M. le président. La parole est à M. Jacques Mézard, pour le groupe du RDSE. (Applaudissements sur les travées du RDSE.)

M. Jacques Mézard. Monsieur le président, monsieur le garde des sceaux, mes chers collègues, le 13 novembre, les Bruxellois ont pleuré pour Paris. Aujourd'hui, nous pleurons pour Bruxelles, pour nos amis Belges. Nos pensées sont avec eux, même si notre devoir et notre mission sont de continuer le travail qui nous a été confié.

Le projet de loi de révision constitutionnelle dont nous avons été saisis suit un parcours chaotique – c’est un euphémisme ! –, cela parce qu’il est le fruit d’une accumulation d’ambiguïtés.

Il n’y a pas d’ambiguïté possible pour combattre Daech et le terrorisme, et je n’ai jamais douté de la volonté de l’exécutif, du Premier ministre, du ministre de l’intérieur d’accomplir jusqu’au bout leur très difficile tâche ; nous devons les soutenir dans cette lutte.

Ce projet de loi avait pour objectif affiché de rassembler les Français, de cristalliser dans la Constitution un moment d’unité nationale, d’union sacrée, pour rappeler celle qui, voici un siècle, cimenta la lutte contre l’agression.
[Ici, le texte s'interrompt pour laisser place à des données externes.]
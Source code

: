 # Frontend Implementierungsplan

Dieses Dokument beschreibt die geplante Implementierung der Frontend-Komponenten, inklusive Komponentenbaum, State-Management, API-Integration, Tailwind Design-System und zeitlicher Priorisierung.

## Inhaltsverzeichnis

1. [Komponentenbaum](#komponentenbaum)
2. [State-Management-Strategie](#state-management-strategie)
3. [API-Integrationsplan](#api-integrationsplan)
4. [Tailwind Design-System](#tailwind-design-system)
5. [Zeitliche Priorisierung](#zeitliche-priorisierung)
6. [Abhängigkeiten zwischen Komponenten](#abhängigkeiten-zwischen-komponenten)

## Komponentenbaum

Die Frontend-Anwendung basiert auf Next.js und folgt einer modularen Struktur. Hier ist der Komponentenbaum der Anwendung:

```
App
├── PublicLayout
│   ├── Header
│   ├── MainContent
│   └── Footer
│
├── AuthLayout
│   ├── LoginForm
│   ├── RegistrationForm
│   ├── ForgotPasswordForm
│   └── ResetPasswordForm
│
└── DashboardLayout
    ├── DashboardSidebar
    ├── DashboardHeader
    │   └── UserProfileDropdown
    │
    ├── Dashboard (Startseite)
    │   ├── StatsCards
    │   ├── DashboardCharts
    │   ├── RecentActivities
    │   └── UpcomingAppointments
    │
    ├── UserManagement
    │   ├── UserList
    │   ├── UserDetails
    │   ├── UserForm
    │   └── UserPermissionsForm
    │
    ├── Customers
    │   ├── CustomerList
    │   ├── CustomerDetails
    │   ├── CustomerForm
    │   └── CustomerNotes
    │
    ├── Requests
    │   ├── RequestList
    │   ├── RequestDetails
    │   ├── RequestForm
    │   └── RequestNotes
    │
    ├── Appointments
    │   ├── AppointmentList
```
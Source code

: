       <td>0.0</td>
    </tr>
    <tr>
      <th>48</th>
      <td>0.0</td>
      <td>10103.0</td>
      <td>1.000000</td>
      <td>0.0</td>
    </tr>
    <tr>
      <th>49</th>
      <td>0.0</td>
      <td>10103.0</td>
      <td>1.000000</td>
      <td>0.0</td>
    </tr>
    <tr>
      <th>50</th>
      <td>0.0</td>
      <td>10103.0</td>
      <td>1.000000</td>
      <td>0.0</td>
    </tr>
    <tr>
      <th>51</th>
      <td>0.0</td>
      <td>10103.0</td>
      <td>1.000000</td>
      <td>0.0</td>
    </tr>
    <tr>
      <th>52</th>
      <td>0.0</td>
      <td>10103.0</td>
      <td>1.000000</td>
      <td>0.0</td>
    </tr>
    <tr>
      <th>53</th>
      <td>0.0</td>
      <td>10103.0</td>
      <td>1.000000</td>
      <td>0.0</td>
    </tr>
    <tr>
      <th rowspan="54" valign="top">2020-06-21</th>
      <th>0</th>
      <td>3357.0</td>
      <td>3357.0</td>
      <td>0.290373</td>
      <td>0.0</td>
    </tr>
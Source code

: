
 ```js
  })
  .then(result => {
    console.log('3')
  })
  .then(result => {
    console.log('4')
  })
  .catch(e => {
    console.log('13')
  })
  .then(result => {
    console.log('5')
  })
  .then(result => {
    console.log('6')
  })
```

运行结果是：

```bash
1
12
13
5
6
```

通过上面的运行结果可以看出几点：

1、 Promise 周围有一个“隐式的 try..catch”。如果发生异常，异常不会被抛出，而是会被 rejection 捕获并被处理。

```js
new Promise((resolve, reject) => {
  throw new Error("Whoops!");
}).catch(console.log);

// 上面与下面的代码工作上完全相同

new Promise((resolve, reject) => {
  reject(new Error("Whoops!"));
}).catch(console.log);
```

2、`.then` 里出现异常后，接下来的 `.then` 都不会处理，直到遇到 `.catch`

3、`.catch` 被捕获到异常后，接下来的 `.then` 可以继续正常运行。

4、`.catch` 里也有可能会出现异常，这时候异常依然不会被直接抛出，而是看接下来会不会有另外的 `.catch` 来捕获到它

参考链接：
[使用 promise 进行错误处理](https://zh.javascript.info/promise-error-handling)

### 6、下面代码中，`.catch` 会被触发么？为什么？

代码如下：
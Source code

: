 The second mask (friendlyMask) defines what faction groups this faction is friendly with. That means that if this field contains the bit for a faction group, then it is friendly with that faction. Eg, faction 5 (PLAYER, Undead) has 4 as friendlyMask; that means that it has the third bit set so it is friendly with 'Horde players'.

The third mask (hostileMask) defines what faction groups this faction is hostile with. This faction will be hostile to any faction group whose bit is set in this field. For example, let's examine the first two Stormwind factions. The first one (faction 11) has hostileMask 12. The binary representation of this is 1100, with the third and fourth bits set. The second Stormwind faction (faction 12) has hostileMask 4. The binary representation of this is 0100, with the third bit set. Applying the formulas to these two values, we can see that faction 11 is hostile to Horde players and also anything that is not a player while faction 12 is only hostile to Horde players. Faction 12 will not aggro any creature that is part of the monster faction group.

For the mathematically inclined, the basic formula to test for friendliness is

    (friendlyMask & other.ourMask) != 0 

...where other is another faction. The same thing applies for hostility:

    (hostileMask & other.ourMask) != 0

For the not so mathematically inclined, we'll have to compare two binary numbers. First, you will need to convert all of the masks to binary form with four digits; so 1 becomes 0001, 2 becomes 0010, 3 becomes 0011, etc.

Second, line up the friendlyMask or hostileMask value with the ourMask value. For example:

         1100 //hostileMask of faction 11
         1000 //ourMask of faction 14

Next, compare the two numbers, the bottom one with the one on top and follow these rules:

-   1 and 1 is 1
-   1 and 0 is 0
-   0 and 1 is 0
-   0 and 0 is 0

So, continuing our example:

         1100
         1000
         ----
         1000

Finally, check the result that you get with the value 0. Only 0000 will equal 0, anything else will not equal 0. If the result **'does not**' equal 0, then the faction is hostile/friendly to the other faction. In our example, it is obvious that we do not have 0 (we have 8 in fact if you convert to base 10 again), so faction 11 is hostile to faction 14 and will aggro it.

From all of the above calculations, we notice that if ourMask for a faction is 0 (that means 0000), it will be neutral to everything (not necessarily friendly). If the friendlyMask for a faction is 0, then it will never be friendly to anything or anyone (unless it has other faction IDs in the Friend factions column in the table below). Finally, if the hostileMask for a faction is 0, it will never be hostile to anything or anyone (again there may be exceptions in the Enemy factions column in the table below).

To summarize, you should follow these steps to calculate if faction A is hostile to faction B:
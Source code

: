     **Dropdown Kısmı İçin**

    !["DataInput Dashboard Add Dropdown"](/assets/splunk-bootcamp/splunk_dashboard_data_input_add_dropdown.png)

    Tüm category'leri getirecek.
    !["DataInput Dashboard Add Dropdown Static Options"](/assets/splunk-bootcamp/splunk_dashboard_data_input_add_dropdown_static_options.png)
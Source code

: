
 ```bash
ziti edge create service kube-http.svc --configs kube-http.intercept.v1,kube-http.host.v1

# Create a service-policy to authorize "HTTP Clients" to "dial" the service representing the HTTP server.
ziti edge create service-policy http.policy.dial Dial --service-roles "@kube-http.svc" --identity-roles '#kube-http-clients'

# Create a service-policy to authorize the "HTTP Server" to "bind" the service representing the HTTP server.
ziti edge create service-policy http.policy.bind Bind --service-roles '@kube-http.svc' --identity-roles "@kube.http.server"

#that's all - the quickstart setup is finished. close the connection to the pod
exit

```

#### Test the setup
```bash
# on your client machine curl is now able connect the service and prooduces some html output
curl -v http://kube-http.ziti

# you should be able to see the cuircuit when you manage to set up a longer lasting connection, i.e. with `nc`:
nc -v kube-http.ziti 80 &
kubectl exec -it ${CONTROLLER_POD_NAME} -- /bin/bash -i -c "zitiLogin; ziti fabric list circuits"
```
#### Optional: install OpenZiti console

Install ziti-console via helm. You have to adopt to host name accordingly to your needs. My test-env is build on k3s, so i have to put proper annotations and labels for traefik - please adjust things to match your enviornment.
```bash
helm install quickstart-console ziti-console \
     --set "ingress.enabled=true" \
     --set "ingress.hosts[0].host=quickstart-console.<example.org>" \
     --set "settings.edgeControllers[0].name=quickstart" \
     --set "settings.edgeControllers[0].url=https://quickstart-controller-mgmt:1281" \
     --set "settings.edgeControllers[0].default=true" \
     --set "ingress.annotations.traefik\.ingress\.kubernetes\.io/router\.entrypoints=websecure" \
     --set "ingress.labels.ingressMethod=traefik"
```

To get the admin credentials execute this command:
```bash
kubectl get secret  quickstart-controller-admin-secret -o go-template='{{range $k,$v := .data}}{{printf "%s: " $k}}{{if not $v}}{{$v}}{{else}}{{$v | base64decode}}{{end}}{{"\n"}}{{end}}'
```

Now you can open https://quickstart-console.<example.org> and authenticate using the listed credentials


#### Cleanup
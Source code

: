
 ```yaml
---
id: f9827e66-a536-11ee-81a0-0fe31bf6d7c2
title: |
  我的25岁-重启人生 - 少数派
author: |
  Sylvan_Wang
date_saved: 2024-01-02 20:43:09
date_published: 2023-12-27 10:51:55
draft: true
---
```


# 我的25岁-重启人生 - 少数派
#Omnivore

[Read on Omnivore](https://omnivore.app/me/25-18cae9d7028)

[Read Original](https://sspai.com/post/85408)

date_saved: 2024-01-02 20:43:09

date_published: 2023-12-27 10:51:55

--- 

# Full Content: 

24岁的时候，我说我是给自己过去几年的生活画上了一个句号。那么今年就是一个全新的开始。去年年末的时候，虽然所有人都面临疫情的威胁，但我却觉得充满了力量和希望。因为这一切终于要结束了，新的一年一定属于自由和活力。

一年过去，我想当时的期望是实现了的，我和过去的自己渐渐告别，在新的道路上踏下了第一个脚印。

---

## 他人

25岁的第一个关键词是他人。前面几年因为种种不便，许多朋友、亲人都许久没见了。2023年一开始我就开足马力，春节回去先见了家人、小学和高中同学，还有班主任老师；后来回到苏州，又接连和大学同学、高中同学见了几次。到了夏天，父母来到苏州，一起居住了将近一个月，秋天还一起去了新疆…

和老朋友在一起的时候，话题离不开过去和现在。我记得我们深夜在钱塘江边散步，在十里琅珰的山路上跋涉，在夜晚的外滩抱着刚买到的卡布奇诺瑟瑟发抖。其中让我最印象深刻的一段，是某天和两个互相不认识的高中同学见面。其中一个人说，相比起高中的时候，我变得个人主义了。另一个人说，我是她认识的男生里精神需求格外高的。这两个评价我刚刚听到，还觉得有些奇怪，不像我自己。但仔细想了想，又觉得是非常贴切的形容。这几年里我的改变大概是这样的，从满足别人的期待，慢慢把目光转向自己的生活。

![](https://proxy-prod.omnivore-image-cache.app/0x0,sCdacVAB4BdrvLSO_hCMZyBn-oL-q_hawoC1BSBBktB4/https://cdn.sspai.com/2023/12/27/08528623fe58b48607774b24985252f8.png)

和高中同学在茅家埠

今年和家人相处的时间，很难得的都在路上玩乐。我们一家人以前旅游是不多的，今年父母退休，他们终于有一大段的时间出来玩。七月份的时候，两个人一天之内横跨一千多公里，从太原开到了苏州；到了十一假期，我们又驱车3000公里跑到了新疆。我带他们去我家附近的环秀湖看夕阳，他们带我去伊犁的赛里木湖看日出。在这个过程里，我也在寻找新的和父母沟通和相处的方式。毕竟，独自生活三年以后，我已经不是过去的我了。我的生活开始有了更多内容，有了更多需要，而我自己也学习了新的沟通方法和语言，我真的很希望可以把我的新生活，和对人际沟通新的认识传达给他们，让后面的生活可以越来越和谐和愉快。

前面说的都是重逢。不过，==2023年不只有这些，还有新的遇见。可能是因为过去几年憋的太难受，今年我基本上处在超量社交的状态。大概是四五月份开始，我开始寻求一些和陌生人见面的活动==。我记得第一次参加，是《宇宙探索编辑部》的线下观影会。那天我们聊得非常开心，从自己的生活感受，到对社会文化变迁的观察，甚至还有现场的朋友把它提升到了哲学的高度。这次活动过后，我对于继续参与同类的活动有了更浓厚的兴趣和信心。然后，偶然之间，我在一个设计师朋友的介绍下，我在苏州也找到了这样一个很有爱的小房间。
Un tel projet nécessitait une véritable concertation en amont avec les forces politiques représentées au Parlement, un consensus préalable et, bien entendu, l’absence de toute manœuvre venant de quelque bord que ce soit, démarche étrangère par nature à cette volonté de rassemblement et incompatible avec elle.

Si l’intention pouvait être pure, la réalisation a relevé de circonvolutions compliquées, révélatrices de contradictions et d’ambiguïtés constatées.

La réunion du Parlement en Congrès dès le 16 novembre fut une initiative heureuse, un grand moment de communion républicaine, d’émotion dans le meilleur sens du terme, marqué par le sentiment partagé qu’à travers chaque parlementaire c’était chaque citoyen, chaque quartier, chaque village qui exprimait rejet de la barbarie et attachement aux valeurs de la République.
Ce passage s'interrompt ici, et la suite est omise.